In the previous chapters, we have proved that in the Black-Box framework the non-smooth optimization problems are much more difficult than the smooth ones. However, very often we know the explicit structure of the functional components. In this chapter we show how this knowledge can be used to accelerate the minimization methods and to extract a useful information about the dual counterpart of the problem. The main acceleration idea is based on the approximation of a nondifferentiable function by a differentiable one. We develop a technique for creating computable smoothed versions of non-differentiable functions and minimize them by Fast Gradient Methods. The number of iterations of the resulting methods is proportional to the square root of the number of iterations of the standard subgradient scheme.
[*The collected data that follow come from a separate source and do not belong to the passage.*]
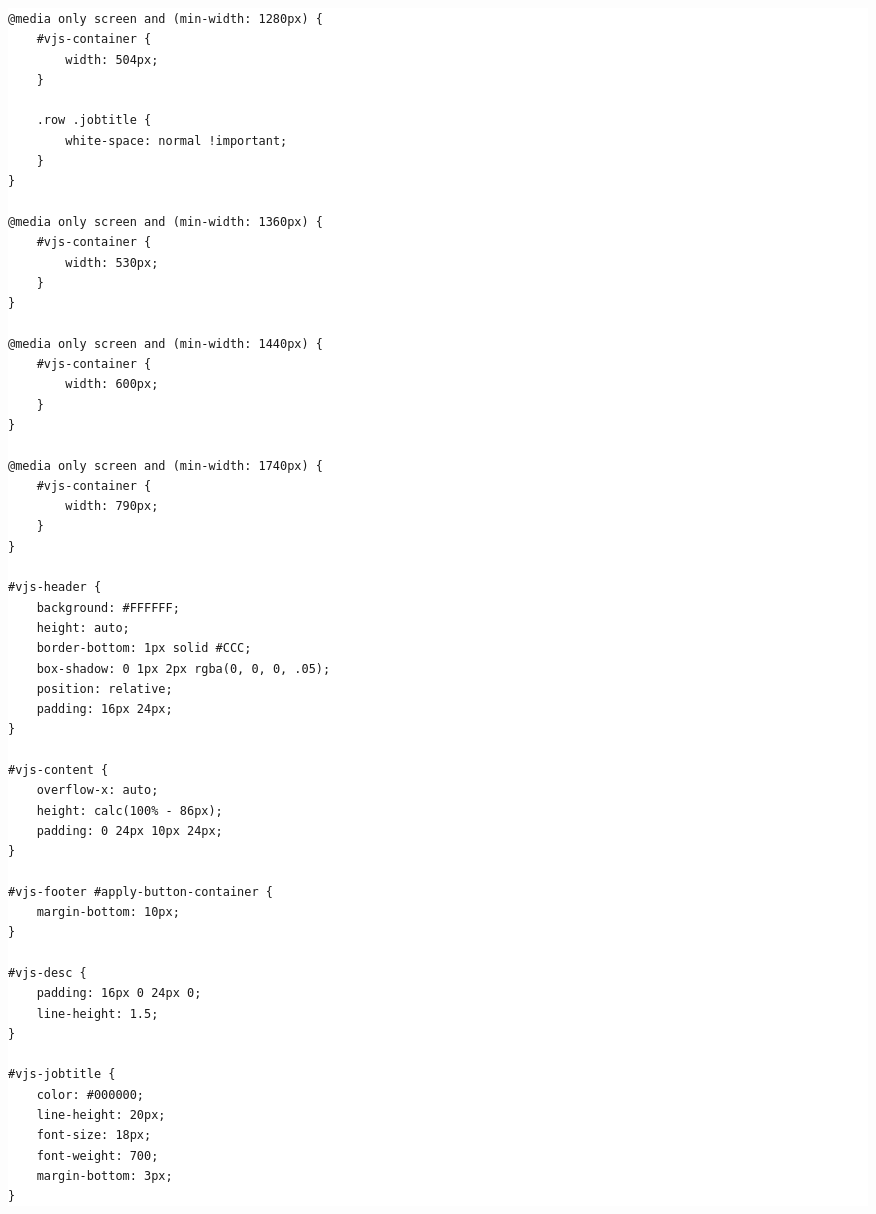     @media only screen and (min-width: 1280px) {
        #vjs-container {
            width: 504px;
        }
    
        .row .jobtitle {
            white-space: normal !important;
        }
    }
    
    @media only screen and (min-width: 1360px) {
        #vjs-container {
            width: 530px;
        }
    }
    
    @media only screen and (min-width: 1440px) {
        #vjs-container {
            width: 600px;
        }
    }
    
    @media only screen and (min-width: 1740px) {
        #vjs-container {
            width: 790px;
        }
    }
    
    #vjs-header {
        background: #FFFFFF;
        height: auto;
        border-bottom: 1px solid #CCC;
        box-shadow: 0 1px 2px rgba(0, 0, 0, .05);
        position: relative;
        padding: 16px 24px;
    }
    
    #vjs-content {
        overflow-x: auto;
        height: calc(100% - 86px);
        padding: 0 24px 10px 24px;
    }
    
    #vjs-footer #apply-button-container {
        margin-bottom: 10px;
    }
    
    #vjs-desc {
        padding: 16px 0 24px 0;
        line-height: 1.5;
    }
    
    #vjs-jobtitle {
        color: #000000;
        line-height: 20px;
        font-size: 18px;
        font-weight: 700;
        margin-bottom: 3px;
    }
At the same time, the complexity of each iteration does not change. This technique can be used either in the primal form, or in the symmetric primal-dual form. We include in this chapter an example of application of this approach to the problem of Semidefinite Optimization. The chapter is concluded by analysis of performance of the Conditional Gradient method, which is based only on solving at each iteration an auxiliary problem of minimization of a linear function. We show that this method can also reconstruct the primal-dual solution of the problem. A similar idea is used in the second-order Trust Region Method with contraction, the first method of this type with provable global worst-case performance guarantees.